In 2007, it trounced the competition with a return of 110 per cent (category average: 64%). In the bear phase running from January 8, 2008 to March 9, 2009, it shed 54 per cent (category average: -64%). Its 3-year trailing returns of 30.45 per cent (July 31, 2009) places it streets ahead of the competition.

Hats off to fund manager Kenneth Andrade who boldly rides his bets. Little wonder that allocation to Services touched 44.74 per cent (May 2007) or FMCG accounted for 21.66 per cent (March 2009). Neither does he shirk from taking contrarian stands; his bias towards Services ever since inception and his restraint from going heavy on Energy, despite the sector gaining impressively, are cases in point.

In 2007 he did not jump into Metals. Ironically, the BSE Metal index delivered 121.47 per cent that year and yet the fund returned 46 per cent higher than the category average.

But Andrade is unsure if he should be branded a contrarian. “This fund attempts to capture shifts in the business environment with regard to new business opportunities, technologies and trends. We try to position ourselves ahead of the chain. It may or may not pay off but we must have sufficient reason to believe in what we are investing in,” he says.

With a focus on small companies, Andrade has an interest in keeping the fund size small. Hence it was shut for fresh investments during periods in 2006 and 2007. He maintains a tight portfolio spread across 26 stocks (1 year average) whose allocations don’t cross 7 per cent, barring Shree Renuka Sugars.

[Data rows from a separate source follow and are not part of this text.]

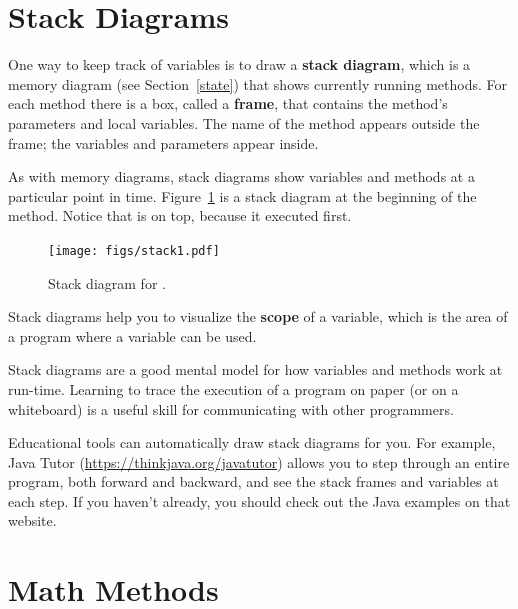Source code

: \section{Stack Diagrams}
\label{stack}


One way to keep track of variables is to draw a {\bf stack diagram}, which is a memory diagram (see Section~\ref{state}) that shows currently running methods.
For each method there is a box, called a {\bf frame}, that contains the method's parameters and local variables.
The name of the method appears outside the frame; the variables and parameters appear inside.

As with memory diagrams, stack diagrams show variables and methods at a particular point in time.
Figure~\ref{fig.stack} is a stack diagram at the beginning of the  method.
Notice that  is on top, because it executed first.

\begin{figure}[!ht]
\begin{center}
\texttt{[image: figs/stack1.pdf]}
\caption{Stack diagram for .}
\label{fig.stack}
\end{center}
\end{figure}


Stack diagrams help you to visualize the {\bf scope} of a variable, which is the area of a program where a variable can be used.


Stack diagrams are a good mental model for how variables and methods work at run-time.
Learning to trace the execution of a program on paper (or on a whiteboard) is a useful skill for communicating with other programmers.

Educational tools can automatically draw stack diagrams for you.
For example, Java Tutor (\url{https://thinkjava.org/javatutor}) allows you to step through an entire program, both forward and backward, and see the stack frames and variables at each step.
If you haven't already, you should check out the Java examples on that website.



\section{Math Methods}
\label{mathmeth}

Ever since Andrade took over the fund in February 2007, he has maintained a high debt allocation which peaked at 25.53 per cent (June 2008) while cash holding was at 12.24 per cent (May 2008). Due to these high allocations he missed out on the latest rally to some extent with a return of 91 per cent, as against the category average of 104 per cent (March 9 – July 31, 2009). “The companies in this segment are not very liquid. We don’t want to be caught on the wrong foot, so have to ensure ample liquidity for redemptions, so that we do not disturb the entire portfolio,” he says. In a nutshell, a compelling pick.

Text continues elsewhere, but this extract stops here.